### ASSIGNMENT
Would you give the data below back exactly as it reads?

### LISTED ENTRIES
_____
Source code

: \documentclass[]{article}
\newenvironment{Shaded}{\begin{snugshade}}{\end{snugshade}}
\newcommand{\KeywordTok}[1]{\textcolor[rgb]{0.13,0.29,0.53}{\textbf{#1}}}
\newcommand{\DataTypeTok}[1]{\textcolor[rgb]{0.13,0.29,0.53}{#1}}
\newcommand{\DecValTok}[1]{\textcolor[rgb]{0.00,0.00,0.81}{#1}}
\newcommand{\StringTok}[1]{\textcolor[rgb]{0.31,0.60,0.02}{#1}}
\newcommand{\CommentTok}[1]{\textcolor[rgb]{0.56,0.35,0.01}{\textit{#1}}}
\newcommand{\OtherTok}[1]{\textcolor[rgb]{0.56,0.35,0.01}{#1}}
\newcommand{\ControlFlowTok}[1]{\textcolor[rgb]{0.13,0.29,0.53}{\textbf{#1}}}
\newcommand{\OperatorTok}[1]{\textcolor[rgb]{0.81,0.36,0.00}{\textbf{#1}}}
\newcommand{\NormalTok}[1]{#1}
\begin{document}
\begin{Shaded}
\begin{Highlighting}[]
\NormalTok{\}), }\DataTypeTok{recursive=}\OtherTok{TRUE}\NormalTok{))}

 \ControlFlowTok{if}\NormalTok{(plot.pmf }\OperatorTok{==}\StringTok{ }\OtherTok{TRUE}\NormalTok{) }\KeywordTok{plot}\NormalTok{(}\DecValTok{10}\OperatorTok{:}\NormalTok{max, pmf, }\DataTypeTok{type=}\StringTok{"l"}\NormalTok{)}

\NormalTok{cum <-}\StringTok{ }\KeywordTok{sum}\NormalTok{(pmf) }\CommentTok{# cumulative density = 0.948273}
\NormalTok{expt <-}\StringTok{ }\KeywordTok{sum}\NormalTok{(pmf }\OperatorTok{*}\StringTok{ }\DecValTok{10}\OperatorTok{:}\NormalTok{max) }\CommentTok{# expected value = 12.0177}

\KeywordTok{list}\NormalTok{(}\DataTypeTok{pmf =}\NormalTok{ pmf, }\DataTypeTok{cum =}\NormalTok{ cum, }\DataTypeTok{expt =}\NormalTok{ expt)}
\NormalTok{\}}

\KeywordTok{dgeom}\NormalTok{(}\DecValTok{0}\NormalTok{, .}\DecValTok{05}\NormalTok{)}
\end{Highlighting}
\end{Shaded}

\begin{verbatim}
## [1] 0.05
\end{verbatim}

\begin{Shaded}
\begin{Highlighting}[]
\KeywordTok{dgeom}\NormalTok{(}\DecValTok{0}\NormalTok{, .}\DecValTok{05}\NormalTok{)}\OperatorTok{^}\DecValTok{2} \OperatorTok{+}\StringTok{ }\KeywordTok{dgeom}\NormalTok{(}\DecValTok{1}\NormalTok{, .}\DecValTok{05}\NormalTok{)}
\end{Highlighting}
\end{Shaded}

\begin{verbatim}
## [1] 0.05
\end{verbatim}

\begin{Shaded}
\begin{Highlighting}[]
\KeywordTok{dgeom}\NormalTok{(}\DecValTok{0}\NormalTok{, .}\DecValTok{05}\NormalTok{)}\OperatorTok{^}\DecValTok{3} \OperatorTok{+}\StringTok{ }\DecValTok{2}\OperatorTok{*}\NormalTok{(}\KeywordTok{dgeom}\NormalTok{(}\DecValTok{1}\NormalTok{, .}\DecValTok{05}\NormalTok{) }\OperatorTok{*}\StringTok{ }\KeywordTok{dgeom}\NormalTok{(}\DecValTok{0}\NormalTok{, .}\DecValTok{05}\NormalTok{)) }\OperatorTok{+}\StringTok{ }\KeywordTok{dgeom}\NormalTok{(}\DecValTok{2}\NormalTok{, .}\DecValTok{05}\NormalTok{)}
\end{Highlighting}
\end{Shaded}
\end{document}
_____
### RESPONSE TO THIS EXERCISE
Source code

: \documentclass[]{article}
\newenvironment{Shaded}{\begin{snugshade}}{\end{snugshade}}
\newcommand{\KeywordTok}[1]{\textcolor[rgb]{0.13,0.29,0.53}{\textbf{#1}}}
\newcommand{\DataTypeTok}[1]{\textcolor[rgb]{0.13,0.29,0.53}{#1}}
\newcommand{\DecValTok}[1]{\textcolor[rgb]{0.00,0.00,0.81}{#1}}
\newcommand{\StringTok}[1]{\textcolor[rgb]{0.31,0.60,0.02}{#1}}
\newcommand{\CommentTok}[1]{\textcolor[rgb]{0.56,0.35,0.01}{\textit{#1}}}
\newcommand{\OtherTok}[1]{\textcolor[rgb]{0.56,0.35,0.01}{#1}}
\newcommand{\ControlFlowTok}[1]{\textcolor[rgb]{0.13,0.29,0.53}{\textbf{#1}}}
\newcommand{\OperatorTok}[1]{\textcolor[rgb]{0.81,0.36,0.00}{\textbf{#1}}}
\newcommand{\NormalTok}[1]{#1}
\begin{document}
\begin{Shaded}
\begin{Highlighting}[]
\NormalTok{\}), }\DataTypeTok{recursive=}\OtherTok{TRUE}\NormalTok{))}

 \ControlFlowTok{if}\NormalTok{(plot.pmf }\OperatorTok{==}\StringTok{ }\OtherTok{TRUE}\NormalTok{) }\KeywordTok{plot}\NormalTok{(}\DecValTok{10}\OperatorTok{:}\NormalTok{max, pmf, }\DataTypeTok{type=}\StringTok{"l"}\NormalTok{)}

\NormalTok{cum <-}\StringTok{ }\KeywordTok{sum}\NormalTok{(pmf) }\CommentTok{# cumulative density = 0.948273}
\NormalTok{expt <-}\StringTok{ }\KeywordTok{sum}\NormalTok{(pmf }\OperatorTok{*}\StringTok{ }\DecValTok{10}\OperatorTok{:}\NormalTok{max) }\CommentTok{# expected value = 12.0177}

\KeywordTok{list}\NormalTok{(}\DataTypeTok{pmf =}\NormalTok{ pmf, }\DataTypeTok{cum =}\NormalTok{ cum, }\DataTypeTok{expt =}\NormalTok{ expt)}
\NormalTok{\}}

\KeywordTok{dgeom}\NormalTok{(}\DecValTok{0}\NormalTok{, .}\DecValTok{05}\NormalTok{)}
\end{Highlighting}
\end{Shaded}

\begin{verbatim}
## [1] 0.05
\end{verbatim}

\begin{Shaded}
\begin{Highlighting}[]
\KeywordTok{dgeom}\NormalTok{(}\DecValTok{0}\NormalTok{, .}\DecValTok{05}\NormalTok{)}\OperatorTok{^}\DecValTok{2} \OperatorTok{+}\StringTok{ }\KeywordTok{dgeom}\NormalTok{(}\DecValTok{1}\NormalTok{, .}\DecValTok{05}\NormalTok{)}
\end{Highlighting}
\end{Shaded}

\begin{verbatim}
## [1] 0.05
\end{verbatim}

\begin{Shaded}
\begin{Highlighting}[]
\KeywordTok{dgeom}\NormalTok{(}\DecValTok{0}\NormalTok{, .}\DecValTok{05}\NormalTok{)}\OperatorTok{^}\DecValTok{3} \OperatorTok{+}\StringTok{ }\DecValTok{2}\OperatorTok{*}\NormalTok{(}\KeywordTok{dgeom}\NormalTok{(}\DecValTok{1}\NormalTok{, .}\DecValTok{05}\NormalTok{) }\OperatorTok{*}\StringTok{ }\KeywordTok{dgeom}\NormalTok{(}\DecValTok{0}\NormalTok{, .}\DecValTok{05}\NormalTok{)) }\OperatorTok{+}\StringTok{ }\KeywordTok{dgeom}\NormalTok{(}\DecValTok{2}\NormalTok{, .}\DecValTok{05}\NormalTok{)}
\end{Highlighting}
\end{Shaded}
\end{document}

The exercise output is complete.